• **WHAT YOU NEED TO DO**
Below are records; write all of them out exactly.

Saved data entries
◇ ◇ ◇
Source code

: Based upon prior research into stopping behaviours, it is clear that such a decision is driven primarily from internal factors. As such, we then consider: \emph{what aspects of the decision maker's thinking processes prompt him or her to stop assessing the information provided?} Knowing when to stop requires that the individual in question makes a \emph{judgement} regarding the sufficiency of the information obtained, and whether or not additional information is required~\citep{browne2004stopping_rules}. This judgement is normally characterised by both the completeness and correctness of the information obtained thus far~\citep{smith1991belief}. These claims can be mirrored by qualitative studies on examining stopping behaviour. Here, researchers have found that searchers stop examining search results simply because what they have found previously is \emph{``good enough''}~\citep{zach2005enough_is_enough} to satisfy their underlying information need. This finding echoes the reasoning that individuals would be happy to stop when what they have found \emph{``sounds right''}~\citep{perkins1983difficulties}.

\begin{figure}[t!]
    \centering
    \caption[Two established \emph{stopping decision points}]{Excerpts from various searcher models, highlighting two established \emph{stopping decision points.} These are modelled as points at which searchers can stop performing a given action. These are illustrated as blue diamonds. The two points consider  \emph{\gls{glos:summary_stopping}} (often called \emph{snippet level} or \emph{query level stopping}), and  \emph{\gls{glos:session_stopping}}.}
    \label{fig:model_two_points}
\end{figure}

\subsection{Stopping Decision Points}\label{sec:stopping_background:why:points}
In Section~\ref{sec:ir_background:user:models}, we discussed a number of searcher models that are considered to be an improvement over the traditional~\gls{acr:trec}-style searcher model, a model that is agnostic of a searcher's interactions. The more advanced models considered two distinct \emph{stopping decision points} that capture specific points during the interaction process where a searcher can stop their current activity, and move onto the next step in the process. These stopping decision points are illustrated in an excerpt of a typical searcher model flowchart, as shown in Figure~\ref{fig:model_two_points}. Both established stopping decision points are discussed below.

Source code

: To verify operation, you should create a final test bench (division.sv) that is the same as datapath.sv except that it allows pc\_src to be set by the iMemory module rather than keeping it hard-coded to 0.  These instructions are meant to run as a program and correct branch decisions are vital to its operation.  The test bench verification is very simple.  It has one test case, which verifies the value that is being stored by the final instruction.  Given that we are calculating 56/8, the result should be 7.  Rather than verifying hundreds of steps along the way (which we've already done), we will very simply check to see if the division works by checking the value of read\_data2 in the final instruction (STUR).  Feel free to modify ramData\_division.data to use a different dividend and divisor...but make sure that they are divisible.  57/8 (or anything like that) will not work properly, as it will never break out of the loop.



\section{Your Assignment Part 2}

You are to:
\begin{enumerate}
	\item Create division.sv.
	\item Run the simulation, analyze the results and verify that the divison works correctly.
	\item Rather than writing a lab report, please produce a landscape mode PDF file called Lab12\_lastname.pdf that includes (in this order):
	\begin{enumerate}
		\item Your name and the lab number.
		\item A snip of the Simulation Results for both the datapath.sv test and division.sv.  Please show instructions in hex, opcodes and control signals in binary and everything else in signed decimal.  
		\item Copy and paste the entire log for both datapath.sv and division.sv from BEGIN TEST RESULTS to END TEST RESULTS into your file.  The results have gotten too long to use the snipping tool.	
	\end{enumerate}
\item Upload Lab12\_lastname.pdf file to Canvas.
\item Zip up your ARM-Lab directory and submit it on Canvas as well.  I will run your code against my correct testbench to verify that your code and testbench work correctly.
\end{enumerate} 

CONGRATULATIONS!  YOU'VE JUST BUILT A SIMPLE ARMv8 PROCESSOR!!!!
◇ ◇ ◇
• **ANSWER SECTION**
Source code

: Based upon prior research into stopping behaviours, it is clear that such a decision is driven primarily from internal factors. As such, we then consider: \emph{what aspects of the decision maker's thinking processes prompt him or her to stop assessing the information provided?} Knowing when to stop requires that the individual in question makes a \emph{judgement} regarding the sufficiency of the information obtained, and whether or not additional information is required~\citep{browne2004stopping_rules}. This judgement is normally characterised by both the completeness and correctness of the information obtained thus far~\citep{smith1991belief}. These claims can be mirrored by qualitative studies on examining stopping behaviour. Here, researchers have found that searchers stop examining search results simply because what they have found previously is \emph{``good enough''}~\citep{zach2005enough_is_enough} to satisfy their underlying information need. This finding echoes the reasoning that individuals would be happy to stop when what they have found \emph{``sounds right''}~\citep{perkins1983difficulties}.

\begin{figure}[t!]
    \centering
    \caption[Two established \emph{stopping decision points}]{Excerpts from various searcher models, highlighting two established \emph{stopping decision points.} These are modelled as points at which searchers can stop performing a given action. These are illustrated as blue diamonds. The two points consider  \emph{\gls{glos:summary_stopping}} (often called \emph{snippet level} or \emph{query level stopping}), and  \emph{\gls{glos:session_stopping}}.}
    \label{fig:model_two_points}
\end{figure}

\subsection{Stopping Decision Points}\label{sec:stopping_background:why:points}
In Section~\ref{sec:ir_background:user:models}, we discussed a number of searcher models that are considered to be an improvement over the traditional~\gls{acr:trec}-style searcher model, a model that is agnostic of a searcher's interactions. The more advanced models considered two distinct \emph{stopping decision points} that capture specific points during the interaction process where a searcher can stop their current activity, and move onto the next step in the process. These stopping decision points are illustrated in an excerpt of a typical searcher model flowchart, as shown in Figure~\ref{fig:model_two_points}. Both established stopping decision points are discussed below.

Source code

: To verify operation, you should create a final test bench (division.sv) that is the same as datapath.sv except that it allows pc\_src to be set by the iMemory module rather than keeping it hard-coded to 0.  These instructions are meant to run as a program and correct branch decisions are vital to its operation.  The test bench verification is very simple.  It has one test case, which verifies the value that is being stored by the final instruction.  Given that we are calculating 56/8, the result should be 7.  Rather than verifying hundreds of steps along the way (which we've already done), we will very simply check to see if the division works by checking the value of read\_data2 in the final instruction (STUR).  Feel free to modify ramData\_division.data to use a different dividend and divisor...but make sure that they are divisible.  57/8 (or anything like that) will not work properly, as it will never break out of the loop.



\section{Your Assignment Part 2}

You are to:
\begin{enumerate}
	\item Create division.sv.
	\item Run the simulation, analyze the results and verify that the divison works correctly.
	\item Rather than writing a lab report, please produce a landscape mode PDF file called Lab12\_lastname.pdf that includes (in this order):
	\begin{enumerate}
		\item Your name and the lab number.
		\item A snip of the Simulation Results for both the datapath.sv test and division.sv.  Please show instructions in hex, opcodes and control signals in binary and everything else in signed decimal.  
		\item Copy and paste the entire log for both datapath.sv and division.sv from BEGIN TEST RESULTS to END TEST RESULTS into your file.  The results have gotten too long to use the snipping tool.	
	\end{enumerate}
\item Upload Lab12\_lastname.pdf file to Canvas.
\item Zip up your ARM-Lab directory and submit it on Canvas as well.  I will run your code against my correct testbench to verify that your code and testbench work correctly.
\end{enumerate} 

CONGRATULATIONS!  YOU'VE JUST BUILT A SIMPLE ARMv8 PROCESSOR!!!!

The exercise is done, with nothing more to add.